[Your goal]
In the entries that follow, find the line containing "If you have" and the line containing "## Interests", then retype exactly the lines from the first through the second, pictures excluded.

[Listed entries]
......

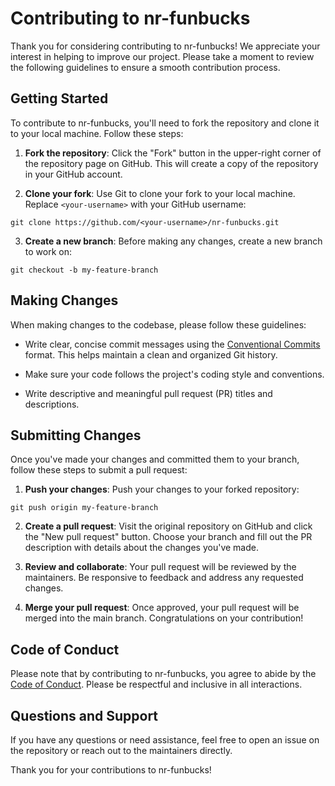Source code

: # Contributing to nr-funbucks

Thank you for considering contributing to nr-funbucks! We appreciate your interest in helping to improve our project. Please take a moment to review the following guidelines to ensure a smooth contribution process.

## Getting Started

To contribute to nr-funbucks, you'll need to fork the repository and clone it to your local machine. Follow these steps:

1. **Fork the repository**: Click the "Fork" button in the upper-right corner of the repository page on GitHub. This will create a copy of the repository in your GitHub account.

2. **Clone your fork**: Use Git to clone your fork to your local machine. Replace `<your-username>` with your GitHub username:

```git clone https://github.com/<your-username>/nr-funbucks.git```

3. **Create a new branch**: Before making any changes, create a new branch to work on:

```git checkout -b my-feature-branch```

## Making Changes

When making changes to the codebase, please follow these guidelines:

- Write clear, concise commit messages using the [Conventional Commits](https://www.conventionalcommits.org) format. This helps maintain a clean and organized Git history.

- Make sure your code follows the project's coding style and conventions.

- Write descriptive and meaningful pull request (PR) titles and descriptions.

## Submitting Changes

Once you've made your changes and committed them to your branch, follow these steps to submit a pull request:

1. **Push your changes**: Push your changes to your forked repository:

```git push origin my-feature-branch```

2. **Create a pull request**: Visit the original repository on GitHub and click the "New pull request" button. Choose your branch and fill out the PR description with details about the changes you've made.

3. **Review and collaborate**: Your pull request will be reviewed by the maintainers. Be responsive to feedback and address any requested changes.

4. **Merge your pull request**: Once approved, your pull request will be merged into the main branch. Congratulations on your contribution!

## Code of Conduct

Please note that by contributing to nr-funbucks, you agree to abide by the [Code of Conduct](CODE_OF_CONDUCT.md). Please be respectful and inclusive in all interactions.

## Questions and Support

If you have any questions or need assistance, feel free to open an issue on the repository or reach out to the maintainers directly.

Thank you for your contributions to nr-funbucks!
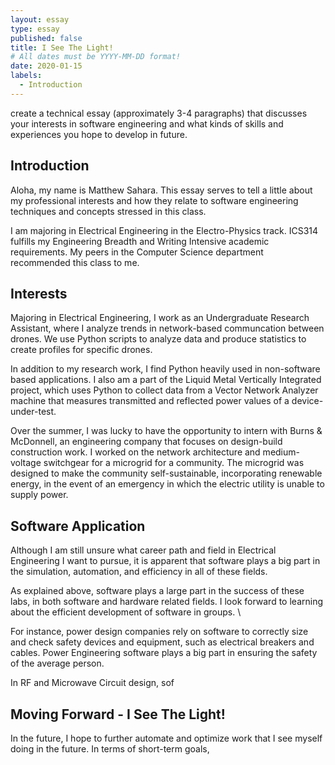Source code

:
 ```yaml
---
layout: essay
type: essay
published: false
title: I See The Light!
# All dates must be YYYY-MM-DD format!
date: 2020-01-15
labels:
  - Introduction
---
```


create a technical essay (approximately 3-4 paragraphs) that discusses your interests in software engineering and what kinds of skills and experiences you hope to develop in future.

## Introduction
Aloha, my name is Matthew Sahara. This essay serves to tell a little about my professional interests and how they relate to software engineering techniques and concepts stressed in this class.

I am majoring in Electrical Engineering in the Electro-Physics track. ICS314 fulfills my Engineering Breadth and Writing Intensive academic requirements. My peers in the Computer Science department recommended this class to me.


## Interests
Majoring in Electrical Engineering, I work as an Undergraduate Research Assistant, where I analyze trends in network-based communcation between drones. We use Python scripts to analyze data and produce statistics to create profiles for specific drones.

In addition to my research work, I find Python heavily used in non-software based applications. I also am a part of the Liquid Metal Vertically Integrated project, which uses Python to collect data from a Vector Network Analyzer machine that measures transmitted and reflected power values of a device-under-test.

Over the summer, I was lucky to have the opportunity to intern with Burns & McDonnell, an engineering company that focuses on design-build construction work. I worked on the network architecture and medium-voltage switchgear for a microgrid for a community. The microgrid was designed to make the community self-sustainable, incorporating renewable energy, in the event of an emergency in which the electric utility is unable to supply power.


## Software Application
Although I am still unsure what career path and field in Electrical Engineering I want to pursue, it is apparent that software plays a big part in the simulation, automation, and efficiency in all of these fields.

As explained above, software plays a large part in the success of these labs, in both software and hardware related fields. I look forward to learning about the efficient development of software in groups. \

For instance, power design companies rely on software to correctly size and check safety devices and equipment, such as electrical breakers and cables. Power Engineering software plays a big part in ensuring the safety of the average person.

In RF and Microwave Circuit design, sof

## Moving Forward - I See The Light!
In the future, I hope to further automate and optimize work that I see myself doing in the future. In terms of short-term goals, 
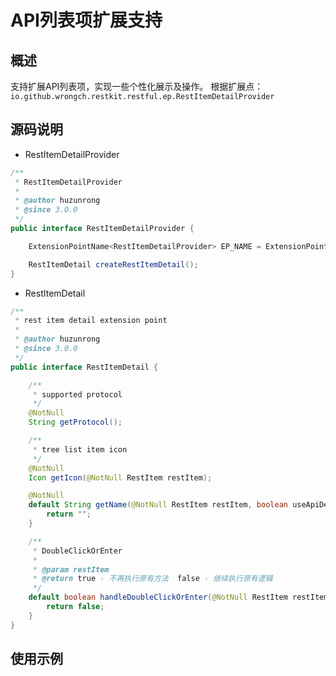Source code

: # API列表项扩展支持

## 概述
支持扩展API列表项，实现一些个性化展示及操作。
根据扩展点：`io.github.wrongch.restkit.restful.ep.RestItemDetailProvider`
## 源码说明

- RestItemDetailProvider
```java
/**
 * RestItemDetailProvider
 *
 * @author huzunrong
 * @since 3.0.0
 */
public interface RestItemDetailProvider {

    ExtensionPointName<RestItemDetailProvider> EP_NAME = ExtensionPointName.create("io.github.wrongch.restkit.restItemDetail");

    RestItemDetail createRestItemDetail();
}
```

- RestItemDetail
```java
/**
 * rest item detail extension point
 *
 * @author huzunrong
 * @since 3.0.0
 */
public interface RestItemDetail {

    /**
     * supported protocol
     */
    @NotNull
    String getProtocol();

    /**
     * tree list item icon
     */
    @NotNull
    Icon getIcon(@NotNull RestItem restItem);

    @NotNull
    default String getName(@NotNull RestItem restItem, boolean useApiDesc) {
        return "";
    }

    /**
     * DoubleClickOrEnter
     *
     * @param restItem
     * @return true - 不再执行原有方法  false - 继续执行原有逻辑
     */
    default boolean handleDoubleClickOrEnter(@NotNull RestItem restItem, @NotNull Project project) {
        return false;
    }
}
```
## 使用示例

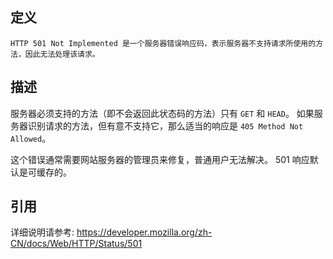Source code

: ## 定义

```
HTTP 501 Not Implemented 是一个服务器错误响应码，表示服务器不支持请求所使用的方法，因此无法处理该请求。
```

## 描述

服务器必须支持的方法（即不会返回此状态码的方法）只有 `GET` 和 `HEAD`。 如果服务器识别请求的方法，但有意不支持它，那么适当的响应是 `405 Method Not Allowed`。

这个错误通常需要网站服务器的管理员来修复，普通用户无法解决。 501 响应默认是可缓存的。

## 引用

详细说明请参考: https://developer.mozilla.org/zh-CN/docs/Web/HTTP/Status/501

......

[Solved exercise]
If you have any questions or need assistance, feel free to open an issue on the repository or reach out to the maintainers directly.

Thank you for your contributions to nr-funbucks!
Source code

:
 ```yaml
---
layout: essay
type: essay
published: false
title: I See The Light!
# All dates must be YYYY-MM-DD format!
date: 2020-01-15
labels:
  - Introduction
---
```


create a technical essay (approximately 3-4 paragraphs) that discusses your interests in software engineering and what kinds of skills and experiences you hope to develop in future.

## Introduction
Aloha, my name is Matthew Sahara. This essay serves to tell a little about my professional interests and how they relate to software engineering techniques and concepts stressed in this class.

I am majoring in Electrical Engineering in the Electro-Physics track. ICS314 fulfills my Engineering Breadth and Writing Intensive academic requirements. My peers in the Computer Science department recommended this class to me.


## Interests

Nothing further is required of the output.